Post Phase III auctions, the industry is expected to grow at a CAGR rate of 18 per cent (from 2013 to 2016). Additionally, radio’s share in the advertising industry is expected to grow by five to seven per cent. With auctions rolling out next month, the huge shift of funds will shake up the sluggish economy and the radio fraternity.
However, as the auction rolls out after a prolonged delay of two years, one can still not say that the industry and MIB are on the same page as most issues are left unaddressed.
exchange4media takes a look at whether the radio fraternity is prepared to take the auctions head-on IF it roll out next month.
The unheard pleas
The base price policy, the migration fee and the license period extension were some of the main issues among radio broadcasters.
“The high reserve fee is one of the major concerns,” shared Prashant Panday, CEO, ENIL. “The government’s own experience with 2G has been that if reserve fees are kept too high, then auctions fail. The same can happen in Phase III also. That’s why we want the government to re-look the reserve fee. They can refer the matter to TRAI, or they can take the call themselves,” he suggested.
While Panday pointed out the woes of the high reserve fee, Hukmani is of the view that high or low bid is more in the hands of the broadcasters than MIB or TRAI.
Lack of clarity in the extension of license period has been holding back radio players from freezing their plans from the very beginning. “We believe that the government should offer an extension to the Phase II players to a 15-year license term prior to the auctions, so that current players can bid after consolidating their existing businesses,” expressed Apurva Purohit, CEO, Radio City.
Purohit also pointed out that an ascending auction model, coupled with high reserve fees can prove to be a heavy drain on the industry.
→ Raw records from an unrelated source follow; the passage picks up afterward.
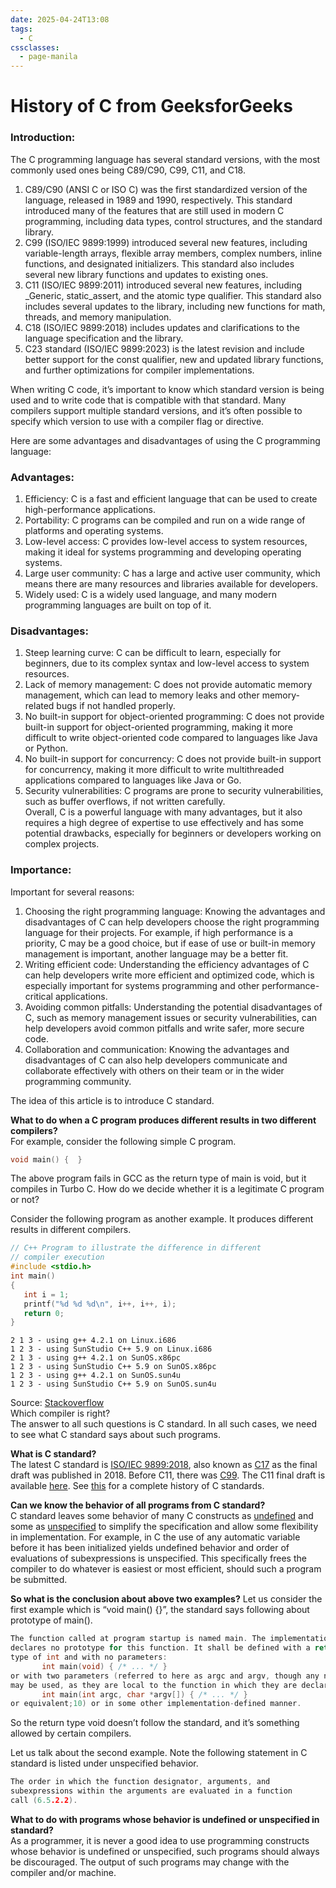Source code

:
 ```yaml
---
date: 2025-04-24T13:08
tags:
  - C
cssclasses:
  - page-manila
---
```

# History of C from GeeksforGeeks

### Introduction:

The C programming language has several standard versions, with the most commonly used ones being C89/C90, C99, C11, and C18.

1. C89/C90 (ANSI C or ISO C) was the first standardized version of the language, released in 1989 and 1990, respectively. This standard introduced many of the features that are still used in modern C programming, including data types, control structures, and the standard library.
2. C99 (ISO/IEC 9899:1999) introduced several new features, including variable-length arrays, flexible array members, complex numbers, inline functions, and designated initializers. This standard also includes several new library functions and updates to existing ones.
3. C11 (ISO/IEC 9899:2011) introduced several new features, including \_Generic, static\_assert, and the atomic type qualifier. This standard also includes several updates to the library, including new functions for math, threads, and memory manipulation.
4. C18 (ISO/IEC 9899:2018) includes updates and clarifications to the language specification and the library.
5. C23 standard (ISO/IEC 9899:2023) is the latest revision and include better support for the const qualifier, new and updated library functions, and further optimizations for compiler implementations.

When writing C code, it’s important to know which standard version is being used and to write code that is compatible with that standard. Many compilers support multiple standard versions, and it’s often possible to specify which version to use with a compiler flag or directive.

Here are some advantages and disadvantages of using the C programming language:

### Advantages:

1. Efficiency: C is a fast and efficient language that can be used to create high-performance applications.
2. Portability: C programs can be compiled and run on a wide range of platforms and operating systems.
3. Low-level access: C provides low-level access to system resources, making it ideal for systems programming and developing operating systems.
4. Large user community: C has a large and active user community, which means there are many resources and libraries available for developers.
5. Widely used: C is a widely used language, and many modern programming languages are built on top of it.

### Disadvantages:

1. Steep learning curve: C can be difficult to learn, especially for beginners, due to its complex syntax and low-level access to system resources.
2. Lack of memory management: C does not provide automatic memory management, which can lead to memory leaks and other memory-related bugs if not handled properly.
3. No built-in support for object-oriented programming: C does not provide built-in support for object-oriented programming, making it more difficult to write object-oriented code compared to languages like Java or Python.
4. No built-in support for concurrency: C does not provide built-in support for concurrency, making it more difficult to write multithreaded applications compared to languages like Java or Go.
5. Security vulnerabilities: C programs are prone to security vulnerabilities, such as buffer overflows, if not written carefully.  
	Overall, C is a powerful language with many advantages, but it also requires a high degree of expertise to use effectively and has some potential drawbacks, especially for beginners or developers working on complex projects.

### Importance:

Important for several reasons:

1. Choosing the right programming language: Knowing the advantages and disadvantages of C can help developers choose the right programming language for their projects. For example, if high performance is a priority, C may be a good choice, but if ease of use or built-in memory management is important, another language may be a better fit.
2. Writing efficient code: Understanding the efficiency advantages of C can help developers write more efficient and optimized code, which is especially important for systems programming and other performance-critical applications.
3. Avoiding common pitfalls: Understanding the potential disadvantages of C, such as memory management issues or security vulnerabilities, can help developers avoid common pitfalls and write safer, more secure code.
4. Collaboration and communication: Knowing the advantages and disadvantages of C can also help developers communicate and collaborate effectively with others on their team or in the wider programming community.

The idea of this article is to introduce C standard.

****What to do when a C program produces different results in two different compilers?****  
For example, consider the following simple C program.

```c
void main() {  } 
```

The above program fails in GCC as the return type of main is void, but it compiles in Turbo C. How do we decide whether it is a legitimate C program or not?

  
Consider the following program as another example. It produces different results in different compilers.

 ```c 
// C++ Program to illustrate the difference in different
// compiler execution
#include <stdio.h>
int main()
{
    int i = 1;
    printf("%d %d %d\n", i++, i++, i);
    return 0;
}
```

```text
2 1 3 - using g++ 4.2.1 on Linux.i686  
1 2 3 - using SunStudio C++ 5.9 on Linux.i686  
2 1 3 - using g++ 4.2.1 on SunOS.x86pc  
1 2 3 - using SunStudio C++ 5.9 on SunOS.x86pc  
1 2 3 - using g++ 4.2.1 on SunOS.sun4u  
1 2 3 - using SunStudio C++ 5.9 on SunOS.sun4u
```
Source: [Stackoverflow](http://stackoverflow.com/questions/376278/parameter-evaluation-order-before-a-function-calling-in-c)  
Which compiler is right?  
The answer to all such questions is C standard. In all such cases, we need to see what C standard says about such programs.

**What is C standard?**  
The latest C standard is [ISO/IEC 9899:2018](https://en.wikipedia.org/wiki/C17_\(C_standard_revision\)), also known as [C17](https://en.wikipedia.org/wiki/C17_\(C_standard_revision\)) as the final draft was published in 2018. Before C11, there was [C99](http://en.wikipedia.org/wiki/C99). The C11 final draft is available [here](http://www.open-std.org/jtc1/sc22/wg14/www/docs/n1570.pdf). See [this](http://en.wikipedia.org/wiki/C_\(programming_language\)#History) for a complete history of C standards.

**Can we know the behavior of all programs from C standard?**  
C standard leaves some behavior of many C constructs as [undefined](http://en.wikipedia.org/wiki/Undefined_behavior) and some as [unspecified](http://en.wikipedia.org/wiki/Unspecified_behavior) to simplify the specification and allow some flexibility in implementation. For example, in C the use of any automatic variable before it has been initialized yields undefined behavior and order of evaluations of subexpressions is unspecified. This specifically frees the compiler to do whatever is easiest or most efficient, should such a program be submitted.

**So what is the conclusion about above two examples?**
Let us consider the first example which is “void main() {}”, the standard says following about prototype of main().

```c
The function called at program startup is named main. The implementation 
declares no prototype for this function. It shall be defined with a return 
type of int and with no parameters:
       int main(void) { /* ... */ }
or with two parameters (referred to here as argc and argv, though any names 
may be used, as they are local to the function in which they are declared):
       int main(int argc, char *argv[]) { /* ... */ }
or equivalent;10) or in some other implementation-defined manner.
```

So the return type void doesn’t follow the standard, and it’s something allowed by certain compilers.

Let us talk about the second example. Note the following statement in C standard is listed under unspecified behavior.

```c
The order in which the function designator, arguments, and 
subexpressions within the arguments are evaluated in a function 
call (6.5.2.2).
```

**What to do with programs whose behavior is undefined or unspecified in standard?**  
As a programmer, it is never a good idea to use programming constructs whose behavior is undefined or unspecified, such programs should always be discouraged. The output of such programs may change with the compiler and/or machine.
Uncertain business strategies
All said and done, radio players are seen chalking out plans to make the best of the Phase III auctions. Nonetheless, broadcasters do not have many options available in high-end towns as only 52 frequencies are available in A+, A and B category; rest of all being in C and D categories.
“We will definitely bank on an effective collaboration between our benchmarking practices and human resources in an expansion scenario,” added Purohit.
Panday on the other hand shared that bidding will depend completely on viability of the stations. “We will only go after viable stations. The radio business needs tight cost control. Any lapse and profitability is marred for the entire license period.”
Radio One is looking at profitable expansion in metros as of now. “We are looking for lucrative metros and are gung-ho about being able to expand our footprint,” added Hukmani.
Currently, the Ministry and the radio fraternity are clearly not on the same page. If not addressed on time, the industry can face a major setback, as just breaking-even a huge investment will not only affect the broadcasters, but will pull back the growth of media advertising.
With the roll-out next month, the industry and MIB need to speed things up dramatically.